#### RECORD EXTRACTS

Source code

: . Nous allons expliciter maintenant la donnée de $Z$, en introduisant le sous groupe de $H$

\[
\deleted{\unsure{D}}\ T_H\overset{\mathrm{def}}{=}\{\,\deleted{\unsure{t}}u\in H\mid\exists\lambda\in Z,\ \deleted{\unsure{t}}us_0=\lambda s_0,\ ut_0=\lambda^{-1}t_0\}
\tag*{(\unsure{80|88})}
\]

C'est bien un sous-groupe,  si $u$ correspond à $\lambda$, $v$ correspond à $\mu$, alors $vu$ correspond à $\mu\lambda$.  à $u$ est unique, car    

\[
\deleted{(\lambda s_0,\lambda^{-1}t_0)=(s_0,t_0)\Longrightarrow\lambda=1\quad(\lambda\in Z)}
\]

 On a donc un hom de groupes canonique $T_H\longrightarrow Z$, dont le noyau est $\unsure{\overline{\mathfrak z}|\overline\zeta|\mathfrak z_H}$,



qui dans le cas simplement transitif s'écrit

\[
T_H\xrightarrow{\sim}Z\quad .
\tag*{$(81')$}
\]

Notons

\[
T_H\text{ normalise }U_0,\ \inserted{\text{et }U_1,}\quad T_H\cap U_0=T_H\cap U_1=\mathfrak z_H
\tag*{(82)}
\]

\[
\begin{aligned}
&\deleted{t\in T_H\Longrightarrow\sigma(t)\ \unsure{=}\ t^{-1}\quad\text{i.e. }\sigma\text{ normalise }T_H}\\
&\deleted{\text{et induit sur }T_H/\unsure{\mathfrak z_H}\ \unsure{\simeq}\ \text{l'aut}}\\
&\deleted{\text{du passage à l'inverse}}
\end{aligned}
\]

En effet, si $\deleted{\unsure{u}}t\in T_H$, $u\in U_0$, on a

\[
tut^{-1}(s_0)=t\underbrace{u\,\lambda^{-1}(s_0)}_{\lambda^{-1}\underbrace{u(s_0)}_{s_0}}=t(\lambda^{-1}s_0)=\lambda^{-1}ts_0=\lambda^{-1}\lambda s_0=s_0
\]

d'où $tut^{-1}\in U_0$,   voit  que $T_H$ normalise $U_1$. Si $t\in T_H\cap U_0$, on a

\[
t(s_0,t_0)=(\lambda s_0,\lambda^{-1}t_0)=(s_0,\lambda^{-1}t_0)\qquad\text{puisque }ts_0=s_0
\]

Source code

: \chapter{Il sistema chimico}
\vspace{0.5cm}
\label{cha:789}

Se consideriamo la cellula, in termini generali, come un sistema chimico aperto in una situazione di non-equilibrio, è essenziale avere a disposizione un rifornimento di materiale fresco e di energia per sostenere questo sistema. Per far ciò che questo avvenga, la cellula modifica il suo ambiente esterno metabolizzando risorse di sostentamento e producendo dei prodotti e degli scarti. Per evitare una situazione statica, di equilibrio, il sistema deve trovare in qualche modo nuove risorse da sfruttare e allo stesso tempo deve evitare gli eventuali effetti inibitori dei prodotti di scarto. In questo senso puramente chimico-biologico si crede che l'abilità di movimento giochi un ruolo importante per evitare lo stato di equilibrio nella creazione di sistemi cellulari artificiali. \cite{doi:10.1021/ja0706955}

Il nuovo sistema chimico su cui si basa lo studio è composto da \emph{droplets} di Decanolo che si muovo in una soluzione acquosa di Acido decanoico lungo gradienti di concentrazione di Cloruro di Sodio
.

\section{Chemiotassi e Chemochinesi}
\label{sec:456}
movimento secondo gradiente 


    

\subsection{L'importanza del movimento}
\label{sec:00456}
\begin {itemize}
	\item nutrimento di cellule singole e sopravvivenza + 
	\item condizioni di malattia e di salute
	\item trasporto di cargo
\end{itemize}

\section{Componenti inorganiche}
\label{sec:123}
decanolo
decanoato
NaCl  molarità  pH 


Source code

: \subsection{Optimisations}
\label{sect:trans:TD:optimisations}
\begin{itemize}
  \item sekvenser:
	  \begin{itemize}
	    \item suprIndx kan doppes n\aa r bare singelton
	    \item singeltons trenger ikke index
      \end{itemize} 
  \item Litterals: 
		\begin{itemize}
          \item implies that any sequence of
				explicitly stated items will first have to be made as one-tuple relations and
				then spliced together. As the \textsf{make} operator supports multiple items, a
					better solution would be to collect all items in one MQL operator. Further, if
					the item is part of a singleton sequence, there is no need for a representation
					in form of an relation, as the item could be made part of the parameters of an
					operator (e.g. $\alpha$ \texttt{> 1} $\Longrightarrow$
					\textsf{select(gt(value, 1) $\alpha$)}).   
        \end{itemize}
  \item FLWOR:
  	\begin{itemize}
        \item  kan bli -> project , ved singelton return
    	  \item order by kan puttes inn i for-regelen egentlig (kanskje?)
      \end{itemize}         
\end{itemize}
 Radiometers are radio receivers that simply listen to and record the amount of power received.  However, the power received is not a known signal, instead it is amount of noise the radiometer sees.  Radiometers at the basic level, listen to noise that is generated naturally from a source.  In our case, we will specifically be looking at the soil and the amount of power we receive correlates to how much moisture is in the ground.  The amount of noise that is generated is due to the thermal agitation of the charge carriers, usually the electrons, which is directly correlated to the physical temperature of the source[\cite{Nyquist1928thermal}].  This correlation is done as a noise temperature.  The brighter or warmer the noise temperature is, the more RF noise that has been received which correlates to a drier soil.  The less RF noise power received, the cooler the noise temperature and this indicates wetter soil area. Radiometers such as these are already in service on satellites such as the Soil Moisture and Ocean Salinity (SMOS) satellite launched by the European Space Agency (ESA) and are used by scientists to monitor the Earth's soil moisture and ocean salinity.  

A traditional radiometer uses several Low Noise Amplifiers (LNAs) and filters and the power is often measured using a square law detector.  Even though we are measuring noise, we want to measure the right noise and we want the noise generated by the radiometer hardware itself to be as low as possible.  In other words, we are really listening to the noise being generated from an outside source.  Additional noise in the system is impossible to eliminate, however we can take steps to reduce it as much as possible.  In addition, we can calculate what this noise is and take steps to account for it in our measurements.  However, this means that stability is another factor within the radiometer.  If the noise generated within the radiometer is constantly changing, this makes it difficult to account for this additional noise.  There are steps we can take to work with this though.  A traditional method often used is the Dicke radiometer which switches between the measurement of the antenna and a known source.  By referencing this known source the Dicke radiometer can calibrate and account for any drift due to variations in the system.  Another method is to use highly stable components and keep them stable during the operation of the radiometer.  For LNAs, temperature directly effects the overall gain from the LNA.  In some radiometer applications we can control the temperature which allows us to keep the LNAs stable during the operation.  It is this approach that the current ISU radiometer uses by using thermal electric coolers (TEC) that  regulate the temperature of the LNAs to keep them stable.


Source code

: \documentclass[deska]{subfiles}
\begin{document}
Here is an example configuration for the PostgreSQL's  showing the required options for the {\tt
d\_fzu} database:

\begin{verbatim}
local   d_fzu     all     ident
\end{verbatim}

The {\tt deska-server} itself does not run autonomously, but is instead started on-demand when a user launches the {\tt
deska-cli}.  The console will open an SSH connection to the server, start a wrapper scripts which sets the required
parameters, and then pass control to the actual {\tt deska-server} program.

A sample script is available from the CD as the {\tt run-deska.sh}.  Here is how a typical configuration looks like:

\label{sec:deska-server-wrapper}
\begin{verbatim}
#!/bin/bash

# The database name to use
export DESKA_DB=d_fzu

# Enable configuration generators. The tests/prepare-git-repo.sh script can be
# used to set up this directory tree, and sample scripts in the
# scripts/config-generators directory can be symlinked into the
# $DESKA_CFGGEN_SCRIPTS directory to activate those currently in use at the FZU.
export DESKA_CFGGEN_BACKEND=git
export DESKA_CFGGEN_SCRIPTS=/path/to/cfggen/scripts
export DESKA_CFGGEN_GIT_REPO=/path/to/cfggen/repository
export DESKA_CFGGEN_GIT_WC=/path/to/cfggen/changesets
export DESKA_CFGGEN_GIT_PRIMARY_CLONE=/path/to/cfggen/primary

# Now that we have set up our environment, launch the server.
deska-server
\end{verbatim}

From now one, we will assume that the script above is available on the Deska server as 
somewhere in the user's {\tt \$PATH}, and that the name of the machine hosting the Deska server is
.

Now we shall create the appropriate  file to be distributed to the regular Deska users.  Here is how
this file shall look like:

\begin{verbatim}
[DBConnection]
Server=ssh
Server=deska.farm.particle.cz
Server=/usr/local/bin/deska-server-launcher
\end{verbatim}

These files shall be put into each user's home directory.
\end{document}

########

INSTRUCTIONS TO FOLLOW >>
Where the material contains a line with "then", return that line.

ANSWER SPACE >>
				then spliced together. As the \textsf{make} operator supports multiple items, a
parameters, and then pass control to the actual {\tt deska-server} program.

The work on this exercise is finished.